== THE TASK ==
Look through the entries below and extract exactly the lines from the one containing "- \lambda(\alpha_2 | \omega_1)] \P(\omega_1)" through the one containing "We'll move this", ends included.
*** Opening DATA SUPPLIED ***
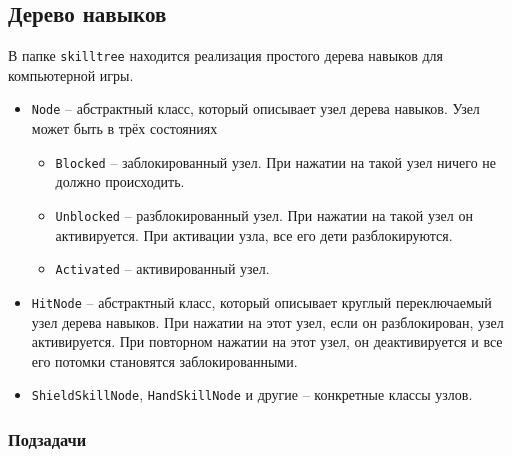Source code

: \documentclass{article}
\begin{document}
\subsection{Дерево навыков}
В папке \texttt{skilltree} находится реализация простого дерева навыков для компьютерной игры.
\begin{itemize}
\item \texttt{Node} -- абстрактный класс, который описывает узел дерева навыков. Узел может быть в трёх состояниях
\begin{itemize}
\item \texttt{Blocked} -- заблокированный узел. При нажатии на такой узел ничего не должно происходить.
\item \texttt{Unblocked} -- разблокированный узел. При нажатии на такой узел он активируется. При активации узла, все его дети разблокируются.
\item \texttt{Activated} -- активированный узел.
\end{itemize}
\item \texttt{HitNode} -- абстрактный класс, который описывает круглый переключаемый узел дерева навыков. При нажатии на этот узел, если он разблокирован, узел активируется. При повторном нажатии на этот узел, он деактивируется и все его потомки становятся заблокированными.

\item \texttt{ShieldSkillNode}, \texttt{HandSkillNode} и другие -- конкретные классы узлов.
\end{itemize}



\subsubsection*{Подзадачи}
\end{document}
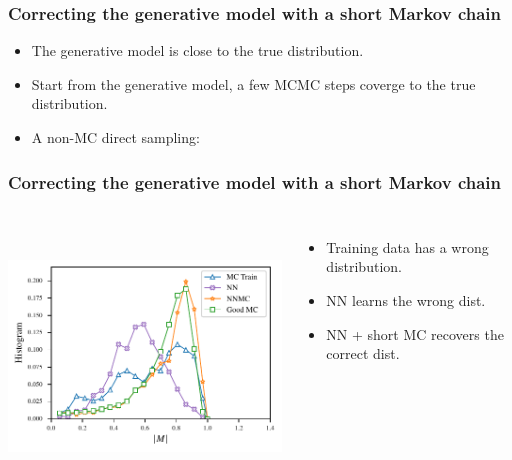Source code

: \documentclass[xcolor=table, 10pt, aspectratio=169, ignorenonframetext]{beamer}
\begin{document}
\begin{frame}
  \frametitle{Correcting the generative model with a short Markov chain}
	\begin{itemize}
		\item The generative model is close to the true distribution.
		\item Start from the generative model, a few MCMC steps coverge to the true distribution.
		\item A non-MC direct sampling:
		\begin{center}
		\end{center}
	\end{itemize}
\end{frame}

\begin{frame}
  \frametitle{Correcting the generative model with a short Markov chain}
	\begin{columns}
		\begin{center}
			\includegraphics[height=7cm]{hist-ising}
		\end{center}
		\begin{itemize}
			\item Training data has a wrong distribution.
			\item NN learns the wrong dist.
			\item NN + short MC recovers the correct dist.
		\end{itemize}
	\end{columns}
\end{frame}
\end{document}
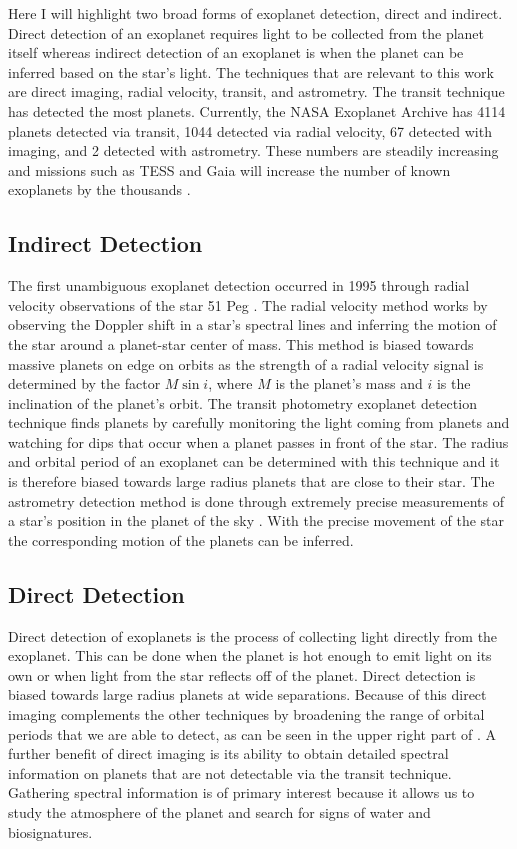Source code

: Here I will highlight two broad forms of exoplanet detection, direct and
indirect. Direct detection of an exoplanet requires light to be collected from
the planet itself whereas indirect detection of an exoplanet is when the planet
can be inferred based on the star's light. The techniques that are relevant to
this work are direct imaging, radial velocity, transit, and astrometry. The
transit technique has detected the most planets. Currently, the NASA Exoplanet
Archive has 4114 planets detected via transit, 1044 detected via radial
velocity, 67 detected with imaging, and 2 detected with astrometry. These
numbers are steadily increasing and missions such as TESS and Gaia will
increase the number of known exoplanets by the thousands \citep{Perryman2018a}
\citep{Huang2018}.

\subsection{Indirect Detection} 

The first unambiguous exoplanet detection occurred in 1995 through radial
velocity observations of the star 51 Peg \citep{mayorJupitermassCompanion1995}.
The radial velocity method works by observing the Doppler shift in a star's
spectral lines and inferring the motion of the star around a planet-star center
of mass. This method is biased towards massive planets on edge on orbits as the
strength of a radial velocity signal is determined by the factor $M\sin{i}$,
where $M$ is the planet's mass and $i$ is the inclination of the planet's
orbit. The transit photometry exoplanet detection technique finds planets by
carefully monitoring the light coming from planets and watching for dips that
occur when a planet passes in front of the star. The radius and orbital period
of an exoplanet can be determined with this technique and it is therefore
biased towards large radius planets that are close to their star. The
astrometry detection method is done through extremely precise measurements of a
star's position in the planet of the sky \citep{Perryman2018a}. With the
precise movement of the star the corresponding motion of the planets can be
inferred.


\subsection{Direct Detection}

Direct detection of exoplanets is the process of collecting light directly from
the exoplanet. This can be done when the planet is hot enough to emit light on
its own or when light from the star reflects off of the planet. Direct
detection is biased towards large radius planets at wide separations. Because
of this direct imaging complements the other techniques by broadening the range
of orbital periods that we are able to detect, as can be seen in the upper
right part of . A further benefit of
direct imaging is its ability to obtain detailed spectral information on
planets that are not detectable via the transit technique. Gathering spectral
information is of primary interest because it allows us to study the atmosphere
of the planet and search for signs of water and biosignatures.

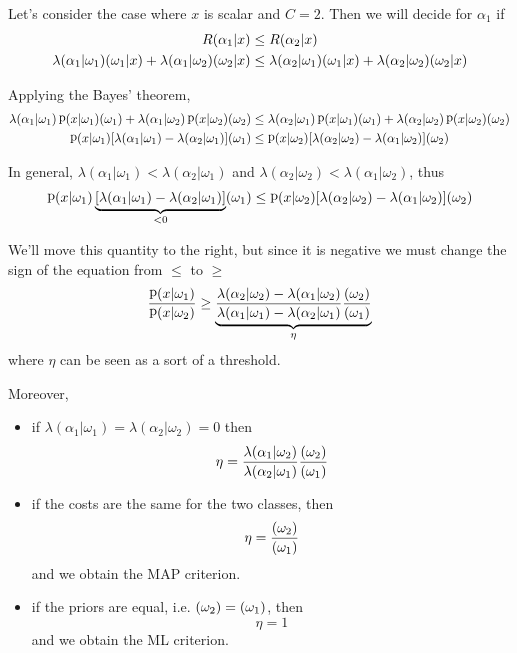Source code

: \documentclass[oneside,onecolumn]{report}
\DeclareMathOperator*{\pdf}{p}
\let\P\relax
\DeclareMathOperator*{\P}{P}
\begin{document}
Let's consider the case where $x$ is scalar and $C = 2$.
Then we will decide for $\alpha_1$ if
\begin{gather*}
    R(\alpha_1 | x) \leq R(\alpha_2 | x) \\
    \lambda(\alpha_1 | \omega_1) \P(\omega_1 | x) + \lambda(\alpha_1 | \omega_2) \P(\omega_2 | x) \leq \lambda(\alpha_2 | \omega_1) \P(\omega_1 | x) + \lambda(\alpha_2 | \omega_2) \P(\omega_2 | x)
\end{gather*}

Applying the Bayes' theorem,
\begin{gather*}
        \lambda(\alpha_1 | \omega_1) \pdf(x | \omega_1) \P(\omega_1) + \lambda(\alpha_1 | \omega_2) \pdf(x | \omega_2) \P(\omega_2) \leq \lambda(\alpha_2 | \omega_1) \pdf(x | \omega_1) \P(\omega_1) + \lambda(\alpha_2 | \omega_2) \pdf(x | \omega_2) \P(\omega_2) \\
        \pdf(x | \omega_1) [\lambda(\alpha_1 | \omega_1) - \lambda(\alpha_2 | \omega_1)] \P(\omega_1) \leq \pdf(x | \omega_2) [\lambda(\alpha_2 | \omega_2) - \lambda(\alpha_1 | \omega_2)] \P(\omega_2)
\end{gather*}

In general, $\lambda(\alpha_1|\omega_1) < \lambda(\alpha_2|\omega_1)$ and $\lambda(\alpha_2|\omega_2) < \lambda(\alpha_1|\omega_2)$, thus
$$  \pdf(x | \omega_1) \underbrace{[\lambda(\alpha_1 | \omega_1) - \lambda(\alpha_2 | \omega_1)]}_{< 0} \P(\omega_1) \leq \pdf(x | \omega_2) [\lambda(\alpha_2 | \omega_2) - \lambda(\alpha_1 | \omega_2)] \P(\omega_2) $$

We'll move this quantity to the right, but since it is negative we must change the sign of the equation from $\leq$ to $\geq$
$$ \frac{\pdf(x | \omega_1)}{\pdf(x | \omega_2)} \geq \underbrace{\frac{\lambda(\alpha_2 | \omega_2) - \lambda(\alpha_1 | \omega_2)}{\lambda(\alpha_1 | \omega_1) - \lambda(\alpha_2 | \omega_1)} \frac{\P(\omega_2)}{\P(\omega_1)}}_\eta $$
where $\eta$ can be seen as a sort of a threshold.

Moreover,
\begin{itemize}
    \item if $\lambda(\alpha_1|\omega_1) = \lambda(\alpha_2|\omega_2) = 0$ then
    $$ \eta = \frac{\lambda(\alpha_1 | \omega_2)}{\lambda(\alpha_2 | \omega_1)} \frac{\P(\omega_2)}{\P(\omega_1)} $$

    \item if the costs are the same for the two classes, then
    $$ \eta = \frac{\P(\omega_2)}{\P(\omega_1)} $$
    and we obtain the MAP criterion.

    \item if the priors are equal, i.e. $\P(\omega_2) = \P(\omega_1)$, then
    $$ \eta = 1 $$
    and we obtain the ML criterion.
\end{itemize}
\end{document}
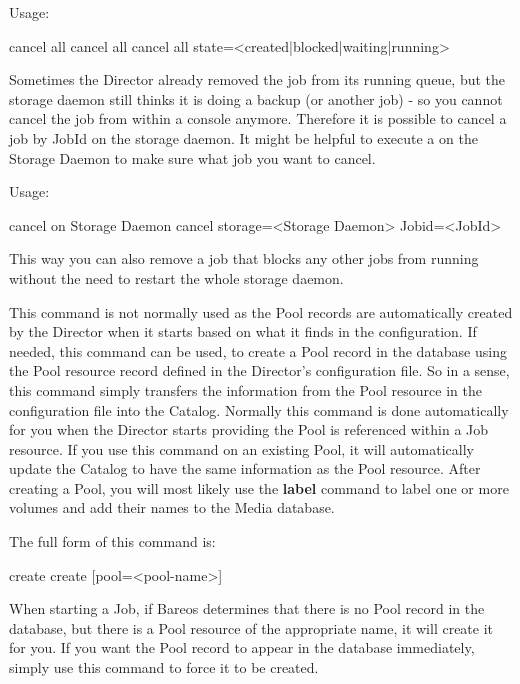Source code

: \begin{description}
   Usage:
\begin{bconsole}{cancel all}
cancel all
cancel all state=<created|blocked|waiting|running>
\end{bconsole}

   Sometimes the Director already removed the job from its running queue, but the storage daemon still thinks it is doing a backup (or another job) - so you cannot cancel the job from within a console anymore. Therefore it is possible to cancel a job by JobId on the storage daemon. It might be helpful to execute a  on the Storage Daemon to make sure what job you want to cancel.

   Usage:
\begin{bconsole}{cancel on Storage Daemon}
cancel storage=<Storage Daemon> Jobid=<JobId>
\end{bconsole}

   This way you can also remove a job that blocks any other jobs from running without the need to restart the whole storage daemon.

\item [create]
   This command is not normally used as the Pool records are automatically
   created by the Director when it starts based on what it finds in
   the configuration.  If needed, this command can be used,
   to create a Pool record in the database using the
   Pool resource record defined in the Director's configuration file.  So
   in a sense, this command simply transfers the information from the Pool
   resource in the configuration file into the Catalog.  Normally this
   command is done automatically for you when the Director starts providing
   the Pool is referenced within a Job resource.  If you use this command
   on an existing Pool, it will automatically update the Catalog to have
   the same information as the Pool resource.  After creating a Pool, you
   will most likely use the {\bf label} command to label one or more
   volumes and add their names to the Media database.

   The full form of this command is:

\begin{bconsole}{create}
create [pool=<pool-name>]
\end{bconsole}

   When starting a Job, if Bareos determines that there is no Pool record
   in the database, but there is a Pool resource of the appropriate name,
   it will create it for you.  If you want the Pool record to appear in the
   database immediately, simply use this command to force it to be created.


\end{description}
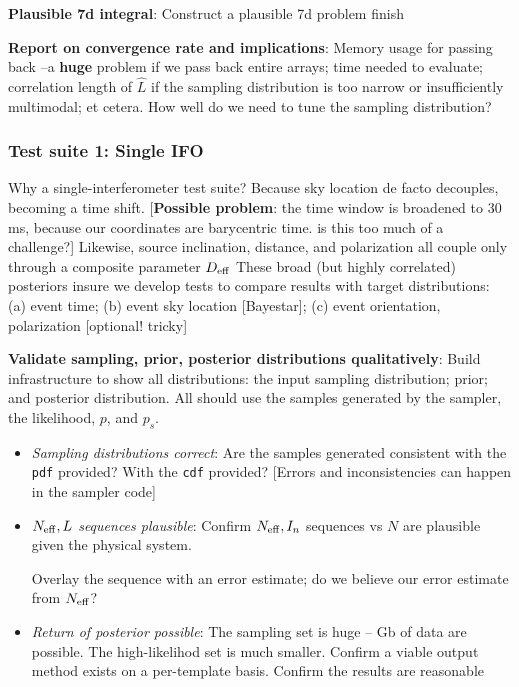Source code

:\documentclass[twocolumn,prd,nofootinbib]{revtex4}
\newcommand\editremark[1]{{\color{red} #1}}
\begin{document}
\begin{widetext}
\noindent \textbf{Plausible 7d integral}: Construct a plausible 7d problem \editremark{finish}


\noindent \textbf{Report on convergence rate and implications}: Memory usage for passing back --a \textbf{huge} problem
if we pass back entire arrays; time needed to evaluate;
correlation length of $\hat{L}$ if the sampling distribution is too narrow or insufficiently multimodal; et cetera.  How well do we need to tune the sampling distribution?




\subsubsection{Test suite 1: Single IFO}

Why a single-interferometer test suite?  Because sky location de facto decouples, becoming a time
shift. [\textbf{Possible problem}: the time window is broadened to 30 ms, because our coordinates are barycentric
  time. \editremark{is this too much of a challenge?}] 
Likewise, source inclination, distance, and polarization all couple only through a composite parameter $D_{\rm eff}$
%
These broad (but highly correlated) posteriors insure we develop tests to compare results with target distributions: (a) event time; (b) event sky location [Bayestar]; (c)
event orientation, polarization [optional! tricky]


\noindent \textbf{Validate sampling, prior, posterior distributions qualitatively}: Build infrastructure to show all distributions:
the input sampling distribution; prior; and posterior distribution.  All should use the samples generated by the
sampler, the likelihood, $p$, and $p_s$.
\begin{itemize}
\item \emph{Sampling distributions correct}: Are the samples generated consistent with the \texttt{pdf} provided? With
  the \texttt{cdf} provided?  [Errors and inconsistencies can happen in the sampler code]

\item \emph{$N_{\rm eff},L$ sequences plausible}: Confirm $N_{\rm eff},I_n$ sequences vs $N$ are plausible given the
  physical system.

Overlay the sequence with an error estimate; do we believe our error estimate from $N_{\rm eff}$?

\item \emph{Return of posterior possible}: The sampling set is huge -- Gb of data are possible.   The high-likelihod set
  is much smaller.   Confirm a viable output method exists on a per-template basis.  Confirm the results are reasonable


\end{itemize}
\end{widetext}
\end{document}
*** Closing DATA SUPPLIED ***
== PROBLEM SOLUTION ==
        \pdf(x | \omega_1) [\lambda(\alpha_1 | \omega_1) - \lambda(\alpha_2 | \omega_1)] \P(\omega_1) \leq \pdf(x | \omega_2) [\lambda(\alpha_2 | \omega_2) - \lambda(\alpha_1 | \omega_2)] \P(\omega_2)
\end{gather*}

In general, $\lambda(\alpha_1|\omega_1) < \lambda(\alpha_2|\omega_1)$ and $\lambda(\alpha_2|\omega_2) < \lambda(\alpha_1|\omega_2)$, thus
$$  \pdf(x | \omega_1) \underbrace{[\lambda(\alpha_1 | \omega_1) - \lambda(\alpha_2 | \omega_1)]}_{< 0} \P(\omega_1) \leq \pdf(x | \omega_2) [\lambda(\alpha_2 | \omega_2) - \lambda(\alpha_1 | \omega_2)] \P(\omega_2) $$

We'll move this quantity to the right, but since it is negative we must change the sign of the equation from $\leq$ to $\geq$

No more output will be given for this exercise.